Students also learned “R,” a programming language for statistical computing and graphics. During a twice-weekly “R for Public Policy” precept, they used R to apply statistical methods to real-world issues, to craft arguments that are factually accurate, and to create visualizations that compellingly support those arguments.
“Our preceptors and tutors were very resourceful, patient, and understanding, especially when we struggled with any material or needed extra assistance,” said Palmer.
The statistics class was paired with a policy workshop focused on global systemic risk, allowing the students to see the real-world application of their quantitative course.
“It was great to see the students grasp the material and understand there is more than one application for all of these concepts,” said Miguel Centeno, SPIA executive vice dean, JSI faculty chair, and professor for the global systemic risk workshop.
Outside the virtual classroom, students engaged in a Q&A panel featuring SPIA graduate alumni, as well as a workshop from the U.S. Government Accountability Office, in which they tackled a policy case on federal efforts in environmental justice. The cohort analyzed the work of government agencies involved in addressing issues of health and environmental risks affecting disproportionally low-income and minority communities.
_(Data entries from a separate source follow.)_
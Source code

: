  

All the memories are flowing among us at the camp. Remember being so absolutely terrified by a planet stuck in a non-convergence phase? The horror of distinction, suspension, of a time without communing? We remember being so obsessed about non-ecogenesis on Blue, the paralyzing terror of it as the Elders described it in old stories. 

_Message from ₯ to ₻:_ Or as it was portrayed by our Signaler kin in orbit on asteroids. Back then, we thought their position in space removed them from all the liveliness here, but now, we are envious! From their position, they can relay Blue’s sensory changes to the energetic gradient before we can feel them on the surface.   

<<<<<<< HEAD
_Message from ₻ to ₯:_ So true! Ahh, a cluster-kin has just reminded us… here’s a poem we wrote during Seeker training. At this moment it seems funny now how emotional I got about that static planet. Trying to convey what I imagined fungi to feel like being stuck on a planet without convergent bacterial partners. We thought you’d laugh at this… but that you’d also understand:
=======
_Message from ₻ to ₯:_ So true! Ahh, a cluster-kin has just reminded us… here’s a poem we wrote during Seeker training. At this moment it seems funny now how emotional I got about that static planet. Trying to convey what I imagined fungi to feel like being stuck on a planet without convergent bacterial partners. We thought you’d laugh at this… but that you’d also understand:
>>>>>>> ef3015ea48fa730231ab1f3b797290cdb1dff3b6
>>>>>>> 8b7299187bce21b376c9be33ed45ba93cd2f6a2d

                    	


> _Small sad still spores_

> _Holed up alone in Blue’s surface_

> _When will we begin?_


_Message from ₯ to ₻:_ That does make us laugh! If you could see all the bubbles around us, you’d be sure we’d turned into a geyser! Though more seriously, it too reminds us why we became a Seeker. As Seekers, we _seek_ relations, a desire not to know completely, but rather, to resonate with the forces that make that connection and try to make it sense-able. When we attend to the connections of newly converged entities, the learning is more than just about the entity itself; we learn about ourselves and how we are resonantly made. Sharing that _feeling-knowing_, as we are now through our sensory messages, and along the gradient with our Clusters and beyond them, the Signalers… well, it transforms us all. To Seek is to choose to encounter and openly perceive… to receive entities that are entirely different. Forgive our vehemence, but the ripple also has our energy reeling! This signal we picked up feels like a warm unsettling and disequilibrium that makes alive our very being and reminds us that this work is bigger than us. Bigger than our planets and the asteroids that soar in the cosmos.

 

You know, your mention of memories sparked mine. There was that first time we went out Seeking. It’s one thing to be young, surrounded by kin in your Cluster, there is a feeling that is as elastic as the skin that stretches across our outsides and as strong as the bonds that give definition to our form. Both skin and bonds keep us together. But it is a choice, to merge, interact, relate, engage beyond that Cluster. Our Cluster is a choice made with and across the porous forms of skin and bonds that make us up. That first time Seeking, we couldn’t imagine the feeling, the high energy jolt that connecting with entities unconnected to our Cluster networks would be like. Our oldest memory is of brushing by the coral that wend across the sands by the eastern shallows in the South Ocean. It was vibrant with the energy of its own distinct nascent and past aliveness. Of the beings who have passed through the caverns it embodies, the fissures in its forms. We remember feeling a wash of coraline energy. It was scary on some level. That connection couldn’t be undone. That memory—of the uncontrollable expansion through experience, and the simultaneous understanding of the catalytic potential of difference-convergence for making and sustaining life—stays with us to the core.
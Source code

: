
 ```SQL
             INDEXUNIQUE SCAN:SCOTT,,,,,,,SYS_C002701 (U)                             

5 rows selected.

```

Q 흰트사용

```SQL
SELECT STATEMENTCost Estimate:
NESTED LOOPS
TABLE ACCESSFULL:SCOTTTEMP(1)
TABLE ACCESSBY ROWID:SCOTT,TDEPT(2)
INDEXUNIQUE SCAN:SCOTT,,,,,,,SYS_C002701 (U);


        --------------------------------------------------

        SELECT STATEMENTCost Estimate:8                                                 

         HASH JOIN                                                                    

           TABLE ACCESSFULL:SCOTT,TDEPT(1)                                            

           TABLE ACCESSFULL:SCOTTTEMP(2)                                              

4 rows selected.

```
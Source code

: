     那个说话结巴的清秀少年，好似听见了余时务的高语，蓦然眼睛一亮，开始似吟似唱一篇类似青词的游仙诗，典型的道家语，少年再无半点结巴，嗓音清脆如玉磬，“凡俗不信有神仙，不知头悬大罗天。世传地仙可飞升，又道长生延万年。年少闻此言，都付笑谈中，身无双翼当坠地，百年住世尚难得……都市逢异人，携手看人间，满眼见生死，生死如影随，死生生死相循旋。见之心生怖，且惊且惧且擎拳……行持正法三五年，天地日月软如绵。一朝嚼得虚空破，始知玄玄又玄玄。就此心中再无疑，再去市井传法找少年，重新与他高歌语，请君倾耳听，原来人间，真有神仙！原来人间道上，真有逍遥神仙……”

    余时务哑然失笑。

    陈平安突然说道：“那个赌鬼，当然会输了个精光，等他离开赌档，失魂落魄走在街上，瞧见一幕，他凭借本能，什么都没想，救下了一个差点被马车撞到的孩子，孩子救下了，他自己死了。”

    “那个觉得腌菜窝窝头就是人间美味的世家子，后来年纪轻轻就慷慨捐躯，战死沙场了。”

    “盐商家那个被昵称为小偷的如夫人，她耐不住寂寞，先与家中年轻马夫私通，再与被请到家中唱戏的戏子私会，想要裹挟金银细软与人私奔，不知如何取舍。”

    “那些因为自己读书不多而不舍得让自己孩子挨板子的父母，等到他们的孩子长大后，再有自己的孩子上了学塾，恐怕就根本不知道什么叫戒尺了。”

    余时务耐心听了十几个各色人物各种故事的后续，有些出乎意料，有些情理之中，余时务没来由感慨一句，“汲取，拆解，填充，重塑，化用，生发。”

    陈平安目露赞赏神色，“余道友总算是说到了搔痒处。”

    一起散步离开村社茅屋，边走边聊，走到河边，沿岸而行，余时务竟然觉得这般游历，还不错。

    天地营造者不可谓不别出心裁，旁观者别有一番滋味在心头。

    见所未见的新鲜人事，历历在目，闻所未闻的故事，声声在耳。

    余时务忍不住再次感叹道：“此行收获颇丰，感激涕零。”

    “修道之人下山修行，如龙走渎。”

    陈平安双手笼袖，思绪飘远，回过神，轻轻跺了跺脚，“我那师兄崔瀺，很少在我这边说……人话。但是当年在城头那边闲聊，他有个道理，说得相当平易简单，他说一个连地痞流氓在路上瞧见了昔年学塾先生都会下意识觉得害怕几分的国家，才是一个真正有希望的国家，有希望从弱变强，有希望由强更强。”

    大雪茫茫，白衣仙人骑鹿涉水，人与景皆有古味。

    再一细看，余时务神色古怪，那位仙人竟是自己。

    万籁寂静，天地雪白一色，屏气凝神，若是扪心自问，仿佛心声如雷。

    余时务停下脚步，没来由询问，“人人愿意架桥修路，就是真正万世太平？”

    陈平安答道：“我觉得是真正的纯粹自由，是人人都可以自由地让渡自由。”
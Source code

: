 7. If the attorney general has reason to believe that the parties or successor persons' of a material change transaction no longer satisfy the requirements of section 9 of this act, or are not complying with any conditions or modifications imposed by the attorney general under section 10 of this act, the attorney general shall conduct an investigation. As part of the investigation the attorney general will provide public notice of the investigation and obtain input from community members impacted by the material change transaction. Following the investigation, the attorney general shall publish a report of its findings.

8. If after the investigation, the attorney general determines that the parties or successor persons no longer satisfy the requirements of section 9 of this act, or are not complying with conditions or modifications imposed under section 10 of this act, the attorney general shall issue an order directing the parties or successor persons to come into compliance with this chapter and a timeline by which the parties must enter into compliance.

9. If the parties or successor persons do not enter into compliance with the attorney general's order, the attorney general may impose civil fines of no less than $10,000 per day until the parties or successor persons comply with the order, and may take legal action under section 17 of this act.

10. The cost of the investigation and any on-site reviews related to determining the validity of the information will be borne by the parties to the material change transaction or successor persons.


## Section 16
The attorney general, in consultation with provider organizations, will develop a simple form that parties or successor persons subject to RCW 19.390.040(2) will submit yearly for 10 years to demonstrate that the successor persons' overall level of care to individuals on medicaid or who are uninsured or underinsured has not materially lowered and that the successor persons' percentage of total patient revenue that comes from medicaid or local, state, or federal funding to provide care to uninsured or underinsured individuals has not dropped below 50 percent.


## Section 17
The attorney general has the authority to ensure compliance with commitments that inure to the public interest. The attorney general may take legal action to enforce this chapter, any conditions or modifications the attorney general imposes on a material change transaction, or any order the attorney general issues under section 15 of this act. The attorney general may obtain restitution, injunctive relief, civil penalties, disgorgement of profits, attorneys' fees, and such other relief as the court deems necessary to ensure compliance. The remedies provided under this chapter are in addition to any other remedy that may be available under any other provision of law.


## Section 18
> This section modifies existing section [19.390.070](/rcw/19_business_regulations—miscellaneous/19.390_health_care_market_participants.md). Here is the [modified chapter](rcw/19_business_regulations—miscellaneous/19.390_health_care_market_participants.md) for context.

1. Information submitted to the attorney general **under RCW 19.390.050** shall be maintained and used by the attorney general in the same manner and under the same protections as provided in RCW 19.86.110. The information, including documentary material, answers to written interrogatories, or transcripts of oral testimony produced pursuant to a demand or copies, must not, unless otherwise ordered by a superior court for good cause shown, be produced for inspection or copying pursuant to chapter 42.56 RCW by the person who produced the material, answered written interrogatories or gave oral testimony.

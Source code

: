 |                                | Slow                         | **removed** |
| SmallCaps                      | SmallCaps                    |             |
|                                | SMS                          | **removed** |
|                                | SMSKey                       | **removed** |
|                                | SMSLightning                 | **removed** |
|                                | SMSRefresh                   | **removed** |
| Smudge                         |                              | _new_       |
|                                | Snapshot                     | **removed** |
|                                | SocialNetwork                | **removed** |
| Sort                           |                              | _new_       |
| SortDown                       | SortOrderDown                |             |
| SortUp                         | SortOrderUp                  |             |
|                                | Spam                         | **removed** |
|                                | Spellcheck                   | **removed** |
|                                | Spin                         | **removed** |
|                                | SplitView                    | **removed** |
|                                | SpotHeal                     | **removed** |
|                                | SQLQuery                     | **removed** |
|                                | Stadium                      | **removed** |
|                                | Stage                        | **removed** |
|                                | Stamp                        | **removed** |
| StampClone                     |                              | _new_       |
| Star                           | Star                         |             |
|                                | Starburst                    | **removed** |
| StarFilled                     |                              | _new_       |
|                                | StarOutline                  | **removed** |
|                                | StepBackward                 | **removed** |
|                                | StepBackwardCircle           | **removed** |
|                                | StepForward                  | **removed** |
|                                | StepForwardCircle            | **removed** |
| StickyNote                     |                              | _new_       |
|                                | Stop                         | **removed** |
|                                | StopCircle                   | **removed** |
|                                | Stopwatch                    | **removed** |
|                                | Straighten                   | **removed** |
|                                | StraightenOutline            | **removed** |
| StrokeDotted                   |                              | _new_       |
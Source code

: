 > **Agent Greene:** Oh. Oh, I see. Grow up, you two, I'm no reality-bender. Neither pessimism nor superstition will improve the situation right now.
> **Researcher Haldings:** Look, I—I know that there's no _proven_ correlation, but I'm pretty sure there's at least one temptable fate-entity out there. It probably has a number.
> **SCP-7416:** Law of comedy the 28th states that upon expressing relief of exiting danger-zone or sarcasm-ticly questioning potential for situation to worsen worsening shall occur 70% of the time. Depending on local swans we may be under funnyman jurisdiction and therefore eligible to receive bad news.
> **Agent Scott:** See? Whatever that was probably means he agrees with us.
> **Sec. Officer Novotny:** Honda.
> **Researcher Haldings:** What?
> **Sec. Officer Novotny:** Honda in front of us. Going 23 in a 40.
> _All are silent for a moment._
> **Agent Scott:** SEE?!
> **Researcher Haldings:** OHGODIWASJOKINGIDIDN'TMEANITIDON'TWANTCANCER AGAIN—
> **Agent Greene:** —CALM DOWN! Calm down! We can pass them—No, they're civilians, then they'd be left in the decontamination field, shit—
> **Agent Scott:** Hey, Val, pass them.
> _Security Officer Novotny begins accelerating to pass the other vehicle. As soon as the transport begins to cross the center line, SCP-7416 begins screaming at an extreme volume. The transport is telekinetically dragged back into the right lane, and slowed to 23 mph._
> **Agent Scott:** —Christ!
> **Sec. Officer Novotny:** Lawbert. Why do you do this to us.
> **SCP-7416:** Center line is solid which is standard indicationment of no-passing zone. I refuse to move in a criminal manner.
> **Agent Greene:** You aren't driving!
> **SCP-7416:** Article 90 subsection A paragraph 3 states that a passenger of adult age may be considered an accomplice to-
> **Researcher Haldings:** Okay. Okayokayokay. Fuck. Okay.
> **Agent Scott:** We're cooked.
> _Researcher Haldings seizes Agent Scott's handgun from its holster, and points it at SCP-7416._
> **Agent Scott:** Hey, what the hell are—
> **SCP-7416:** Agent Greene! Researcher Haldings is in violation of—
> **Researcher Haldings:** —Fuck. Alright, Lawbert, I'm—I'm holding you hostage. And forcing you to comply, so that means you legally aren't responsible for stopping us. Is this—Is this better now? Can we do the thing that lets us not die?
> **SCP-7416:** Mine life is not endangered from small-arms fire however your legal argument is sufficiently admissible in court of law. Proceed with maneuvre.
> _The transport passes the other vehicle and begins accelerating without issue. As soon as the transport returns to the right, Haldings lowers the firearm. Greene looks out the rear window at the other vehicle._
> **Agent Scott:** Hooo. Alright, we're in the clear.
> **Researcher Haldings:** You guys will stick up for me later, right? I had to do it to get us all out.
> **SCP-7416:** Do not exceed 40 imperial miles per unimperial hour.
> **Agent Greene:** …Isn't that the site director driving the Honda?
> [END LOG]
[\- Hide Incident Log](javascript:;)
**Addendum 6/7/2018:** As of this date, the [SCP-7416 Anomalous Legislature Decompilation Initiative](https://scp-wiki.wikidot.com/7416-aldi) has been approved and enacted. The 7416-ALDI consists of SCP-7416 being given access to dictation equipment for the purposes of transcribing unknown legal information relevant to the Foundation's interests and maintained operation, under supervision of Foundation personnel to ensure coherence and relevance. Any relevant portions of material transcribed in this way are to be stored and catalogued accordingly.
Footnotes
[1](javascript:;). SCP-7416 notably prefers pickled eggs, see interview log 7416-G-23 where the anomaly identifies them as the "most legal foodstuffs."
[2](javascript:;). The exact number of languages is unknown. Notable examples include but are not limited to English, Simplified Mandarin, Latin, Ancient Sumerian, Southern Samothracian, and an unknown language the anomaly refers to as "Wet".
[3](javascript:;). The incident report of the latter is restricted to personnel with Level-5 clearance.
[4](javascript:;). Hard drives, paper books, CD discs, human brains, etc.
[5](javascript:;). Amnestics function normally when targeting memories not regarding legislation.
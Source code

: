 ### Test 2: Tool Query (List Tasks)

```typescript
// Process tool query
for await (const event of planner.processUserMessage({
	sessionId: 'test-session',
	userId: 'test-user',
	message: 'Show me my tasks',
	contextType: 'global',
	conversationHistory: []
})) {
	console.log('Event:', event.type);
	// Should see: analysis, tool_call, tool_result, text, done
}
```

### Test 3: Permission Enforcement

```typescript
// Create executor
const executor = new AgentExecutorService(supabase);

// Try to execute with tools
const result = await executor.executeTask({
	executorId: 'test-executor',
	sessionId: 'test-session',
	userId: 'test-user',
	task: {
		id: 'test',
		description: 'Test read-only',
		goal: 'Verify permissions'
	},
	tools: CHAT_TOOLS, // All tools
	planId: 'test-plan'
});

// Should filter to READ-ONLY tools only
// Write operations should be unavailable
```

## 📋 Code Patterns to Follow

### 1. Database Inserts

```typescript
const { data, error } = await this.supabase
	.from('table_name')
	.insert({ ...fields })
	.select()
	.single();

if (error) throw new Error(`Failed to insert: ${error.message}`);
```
This year, JSI also offered new community-building opportunities, allowing students to make connections and build relationships while the program remained remote. The cohort engaged in two community-building workshops, “Finding Your North Star” and “Digital Storytelling,” and in a discussion focused on Princeton’s pre-read book, “Moving Up without Losing your Way” by Jennifer M. Morton.
The JSI program started on June 6 and culminated with the students’ capstone research presentations on July 16. While the students were unable to be on campus, the program’s personalized coursework and social opportunities ultimately provided a transformative experience and helped them build network capital.
“This program allowed me to gain insight into the policy world and acquire strategies for future impact. I gained wonderful mentors and friends that continue to inspire and motivate me,” said Winaly Simpson, a rising senior at American University. “The passion that every participant has toward making the world a better place will always resonate with me.”